What do all of these groups have in common with each other? They’re all part of the Public Interest Network (PIN)—a vast, tentacular network of left-wing policy research and advocacy organizations with a presence in every corner of the nation.

But PIN is itself an umbrella organization created to house the groups that spun off of the U.S. Public Interest Research Group (US-PIRG), a group founded in 1970 by Ralph Nader, the Green Party’s 2000 presidential nominee and founder of the anti-free market group Public Citizen. Originally a collection of student activist groups based on college campuses, they coalesced into a national organization intended to lobby Congress for progressive legislation. (As a curious aside: around 1984 a young Barack Obama joined the New York PIRG, where he “became a full-time organizer at City College in Harlem . . . to mobilize student volunteers,” according to the New York Times.)

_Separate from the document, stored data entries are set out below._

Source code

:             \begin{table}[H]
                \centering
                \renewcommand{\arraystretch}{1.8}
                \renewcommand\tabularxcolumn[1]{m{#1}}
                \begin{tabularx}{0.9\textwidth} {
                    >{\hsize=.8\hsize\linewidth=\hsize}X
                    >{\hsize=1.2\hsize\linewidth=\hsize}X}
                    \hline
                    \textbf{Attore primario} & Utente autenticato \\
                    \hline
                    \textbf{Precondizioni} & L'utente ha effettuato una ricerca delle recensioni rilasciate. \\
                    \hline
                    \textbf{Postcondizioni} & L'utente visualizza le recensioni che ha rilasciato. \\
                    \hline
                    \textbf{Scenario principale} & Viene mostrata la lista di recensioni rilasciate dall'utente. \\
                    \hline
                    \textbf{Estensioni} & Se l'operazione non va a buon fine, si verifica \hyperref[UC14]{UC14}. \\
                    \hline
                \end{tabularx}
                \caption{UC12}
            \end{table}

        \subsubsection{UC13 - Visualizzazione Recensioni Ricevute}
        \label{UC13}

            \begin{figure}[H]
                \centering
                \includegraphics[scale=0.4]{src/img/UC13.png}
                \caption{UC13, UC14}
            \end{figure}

Operating beneath US-PIRG are numerous state “PIRGs,” which have been criticized by liberals and conservatives as sweatshops for abusing their “legions of idealistic door-knockers” with very low wages and sweltering work conditions. In 2016, US-PIRG opposed a Labor Department rule cheered by labor unions, which would have vastly increased the number of workers who must be paid time-and-a-half after working 40 hours in a week. US-PIRG’s reasoning: if they had to pay workers more, they’d be forced to “hire fewer staff.” (This is the typical case in which a left-leaning group identifies the problem with progressive labor policies when those policies are applied close to home.)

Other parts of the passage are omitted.